In order to run this network you will first need to download and extract the appropraite training data. To do this, set this master folder as your working directory and run the bash script, download_librispeech.sh, located in the datagen_utils folder. This will download the datasets listed in the librispeech.csv file. Currently, only the 100 hour clean training set is listed, with the other sets listed in the extra.csv file. If you wish to download all of the training files, copy-paste the lines in the extra.csv file into the librispeech.csv file, then run the download_librispeech.sh script. Warning: This method takes a long time to complete. It may be faster for you to manually download the appropriate folders from the librispeech website and extract them using tar -xvf.
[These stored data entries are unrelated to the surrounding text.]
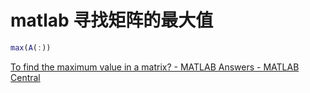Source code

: # matlab 寻找矩阵的最大值

```matlab
max(A(:))
```

[To find the maximum value in a matrix? - MATLAB Answers - MATLAB Central](https://cn.mathworks.com/matlabcentral/answers/47428-to-find-the-maximum-value-in-a-matrix)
After the files have been downloaded and extracted, you will then need to run the covert_json.sh script also located in the datagen_utils folder to convert the files from .flac to .wav and construct a .json file containing pertinent information on the audio files. The convert_json.sh script may need to be edited in order to select exactly which datasets to convert. It is currently set up to convert the 100 hour clean training set.

Following the conversion of the .flac files and the creation of the .json file, you can then run the train.py script which will initialize and train a 5x3 Jasper model on the dataset(s) of your choosing. Should the training set you wish to use is different than the 100 hour clean set from LibriSpeech speech, you will need to update model.compile() with the appropriate max lengths of computed spectrogram and normalized sentence.

This project has been developed on Intel Devcloud and Intel NUC.

Package requirements:

  • TensorFlow 1.14
  • Scipy
  • Numpy
  • Matplotlib
  • Unidecode
  • Inflect

To date, I have not had the compute resources necessary to fully train, test, and debug the network. I am still working on securing the necessary resources.